Para evitar esse problema, a
publicitária Elenice Oliveira, 31 anos, e o marido, o cineasta Márcio Moraes,
52, resolveram impor regras rígidas aos filhos. “Durante a semana, os mais
novos — Anabela e Victor Hugo — ficam sem internet, e assistem à TV só depois
das 16h, após terminarem o dever de casa. Como dormem às 19h, o tempo em frente
à telinha é curto também”, explica.
Os mais velhos, apesar dos
cuidados, não escaparam da herança genética: Lucas, de 12 anos, começou a usar
óculos aos 9, e Nicolas, de 10, há dois anos e meio. Ambos têm miopia, como o
pai, que depende dos óculos desde os 10. “Quando descobrimos que Lucas tinha o
problema, ele já estava com 4 graus nos dois olhos. Já o Nicolas tem apenas 1
grau”, conta Elenice.
Fora do mundo real
O malefício das tecnologias, para
Elenice, é mesmo o uso excessivo dos aplicativos — as crianças ficam dispersas,
não interagem com o mundo real, adoecem e ficam mal-humoradas. “Tem o lado bom,
mas o ruim prevalece, na minha opinião. Afeta o apetite, atrapalha o sono,
substitui as brincadeiras e, claro, causa irritação nos olhos e, às vezes, dor
de cabeça.”
Para prevenir a miopia e evitar
que ela avance, o acompanhamento das crianças deve começar cedo, antes da
alfabetização. A primeira consulta, de acordo com o oftalmologista Geraldo
Canto, deve ser feita entre 6 meses e 1 ano de idade, quando já é possível
verificar a existência de um grau mais elevado, diferença de visão entre os
olhos, diferença de grau ou fixação do olhar.
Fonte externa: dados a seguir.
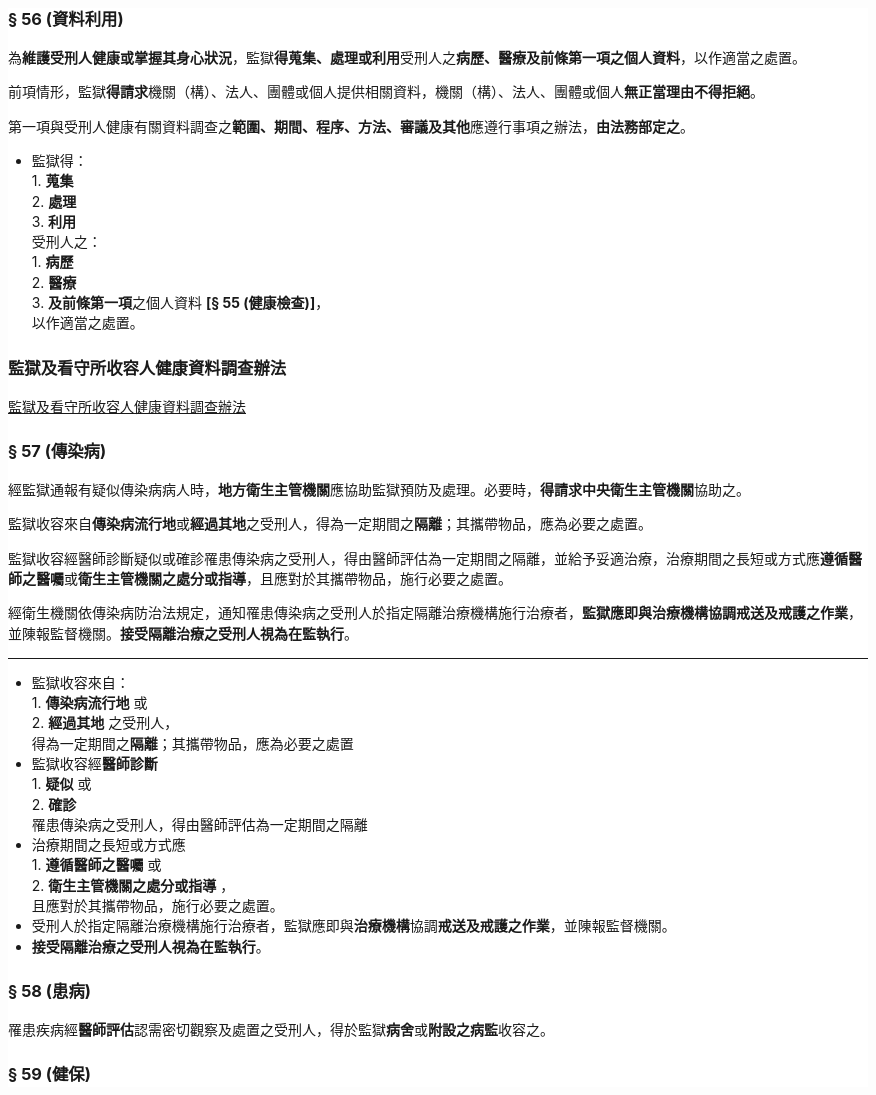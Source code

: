 ### § 56 (資料利用)

為**維護受刑人健康或掌握其身心狀況**，監獄**得蒐集、處理或利用**受刑人之**病歷、醫療及前條第一項之個人資料**，以作適當之處置。

前項情形，監獄**得請求**機關（構）、法人、團體或個人提供相關資料，機關（構）、法人、團體或個人**無正當理由不得拒絕**。

第一項與受刑人健康有關資料調查之**範圍、期間、程序、方法、審議及其他**應遵行事項之辦法，**由法務部定之**。

* 監獄得：  
  1\. **蒐集**  
  2\. **處理**  
  3\. **利用**  
  受刑人之：  
  1\. **病歷**  
  2\. **醫療**  
  3\. **及前條第一項**之個人資料 **[§ 55 (健康檢查)]**，  
  以作適當之處置。

### 監獄及看守所收容人健康資料調查辦法

[監獄及看守所收容人健康資料調查辦法](https://law.moj.gov.tw/LawClass/LawAll.aspx?pcode=I0040067)

### § 57 (傳染病)

經監獄通報有疑似傳染病病人時，**地方衛生主管機關**應協助監獄預防及處理。必要時，**得請求中央衛生主管機關**協助之。

監獄收容來自**傳染病流行地**或**經過其地**之受刑人，得為一定期間之**隔離**；其攜帶物品，應為必要之處置。

監獄收容經醫師診斷疑似或確診罹患傳染病之受刑人，得由醫師評估為一定期間之隔離，並給予妥適治療，治療期間之長短或方式應**遵循醫師之醫囑**或**衛生主管機關之處分或指導**，且應對於其攜帶物品，施行必要之處置。

經衛生機關依傳染病防治法規定，通知罹患傳染病之受刑人於指定隔離治療機構施行治療者，**監獄應即與治療機構協調戒送及戒護之作業**，並陳報監督機關。**接受隔離治療之受刑人視為在監執行**。

---

* 監獄收容來自：  
  1\. **傳染病流行地** 或  
  2\. **經過其地** 之受刑人，  
  得為一定期間之**隔離**；其攜帶物品，應為必要之處置
* 監獄收容經**醫師診斷**  
  1\. **疑似** 或  
  2\. **確診**   
  罹患傳染病之受刑人，得由醫師評估為一定期間之隔離
* 治療期間之長短或方式應  
  1\. **遵循醫師之醫囑** 或  
  2\. **衛生主管機關之處分或指導** ，  
  且應對於其攜帶物品，施行必要之處置。
* 受刑人於指定隔離治療機構施行治療者，監獄應即與**治療機構**協調**戒送及戒護之作業**，並陳報監督機關。
* **接受隔離治療之受刑人視為在監執行**。

### § 58 (患病)

罹患疾病經**醫師評估**認需密切觀察及處置之受刑人，得於監獄**病舍**或**附設之病監**收容之。

### § 59 (健保)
“Desse período até ela ser capaz
de se expressar sozinha, o exame é feito pela avaliação dos olhos depois de uma
dilatação da pupila. A partir do momento em que a criança já consegue se
comunicar e se de mostra colaborativa, começamos também a usar imagens de
desenhos, números ou letras”, explica o médico.
Geraldo Canto esclarece que nem
sempre é preciso usar óculos quando a criança é muito nova. “As pessoas muito
jovens com graus baixos não costumam ter indicação, a não ser que exista alguma
dificuldade visual ou estrabismo detectado no exame. No geral, recomendamos
óculos quando elas têm miopia acima de 1,5 grau, hipermetropia acima de 3 graus
e astigmatismo acima de 1,5 grau.” Lentes de contato, só mesmo em crianças
maiores, sob supervisão dos pais, e acompanhamento do oftalmologista.